I loved Callahan’s and dropping by Mary’s Place would be fun, but I always really wanted to visit Lady Sally’s instead. I have a high tolerance for puns. I know there is a similar style book in D&D settings but all I can think of is Tales of the Yawing Portal but that’s not stories. There’s Last Call at the Nightshade Lounge by Paul Kruger. It’s not an anthology just a bar where monster slayers hang out. These days it’s more diner’s and coffee shops.
I read Dad’s White Hart collection (the exact edition pictured above) multiple times in my younger days. Then for many years I thought it was lost, but I was moving and it turned out to have fallen behind a dresser or some such, and was safely returned to my shelf.

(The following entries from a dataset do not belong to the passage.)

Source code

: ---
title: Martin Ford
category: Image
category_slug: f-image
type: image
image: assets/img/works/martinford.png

I should read it again one of these years.
The Inn/Tavern sequence in THE DRAGON WAITING is a favorite of mine
See also The Old Phoenix, the interdimensional tavern in Poul Anderson’s works, where the Proprietor’s charge for food, drink and lodging for one night is that they tell him their tales.
@23 Happily, The Dragon Waiting just got its rerelease, so it’s moving very, very close to the top of my reading queue even as we speak.

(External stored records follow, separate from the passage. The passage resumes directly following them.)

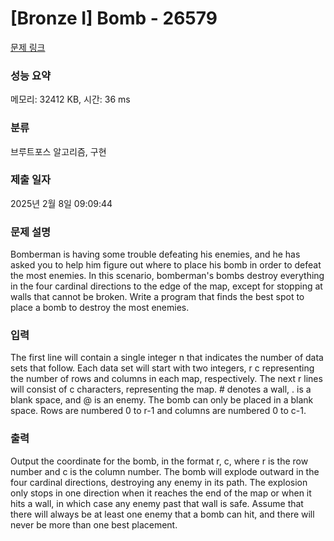 # [Bronze I] Bomb - 26579 

[문제 링크](https://www.acmicpc.net/problem/26579) 

### 성능 요약

메모리: 32412 KB, 시간: 36 ms

### 분류

브루트포스 알고리즘, 구현

### 제출 일자

2025년 2월 8일 09:09:44

### 문제 설명

<p>Bomberman is having some trouble defeating his enemies, and he has asked you to help him figure out where to place his bomb in order to defeat the most enemies. In this scenario, bomberman's bombs destroy everything in the four cardinal directions to the edge of the map, except for stopping at walls that cannot be broken. Write a program that finds the best spot to place a bomb to destroy the most enemies.</p>

### 입력 

 <p>The first line will contain a single integer n that indicates the number of data sets that follow. Each data set will start with two integers, r c representing the number of rows and columns in each map, respectively. The next r lines will consist of c characters, representing the map. # denotes a wall, . is a blank space, and @ is an enemy. The bomb can only be placed in a blank space. Rows are numbered 0 to r-1 and columns are numbered 0 to c-1.</p>

### 출력 

 <p>Output the coordinate for the bomb, in the format r, c, where r is the row number and c is the column number. The bomb will explode outward in the four cardinal directions, destroying any enemy in its path. The explosion only stops in one direction when it reaches the end of the map or when it hits a wall, in which case any enemy past that wall is safe. Assume that there will always be at least one enemy that a bomb can hit, and there will never be more than one best placement.</p>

That’s a terrible cover for Tales From The White Hart – all the stories take place on Earth.
You really have to wonder whether some of the writers were alcoholics too.
This was the cover of my MMPB White Hart:

[I seem to have lost the ability to embed images]
Yes, I do remember being confused initially by the lack of space stations. But I also would’ve been confused by the lack of giant, humanoid ants. (Unless I’m misremembering the stories.)
Stephen King contributed to the “barroom tale” genre to frame his novella “The Breathing Method.” (Don’t read it if you have a weak stomach.)
John Ostrander’s Muden’s Bar backup stories from Grimjack comics deserve a mention.
It is a novel, not a short story collection, but Cowboy Feng’s Space Bar and Grille by Stephen Brust was pretty good.
I heard a BBC radio play this week – but on their repeats channel “Radio 4 Extra” – of H.G.Wells’s “The Inexperienced Ghost”. It’s in a golf club that allows members to sleep over, is that usual or does it reflect their alcohol,consumption? As in, a country pub that merely happens to have a golf course next door.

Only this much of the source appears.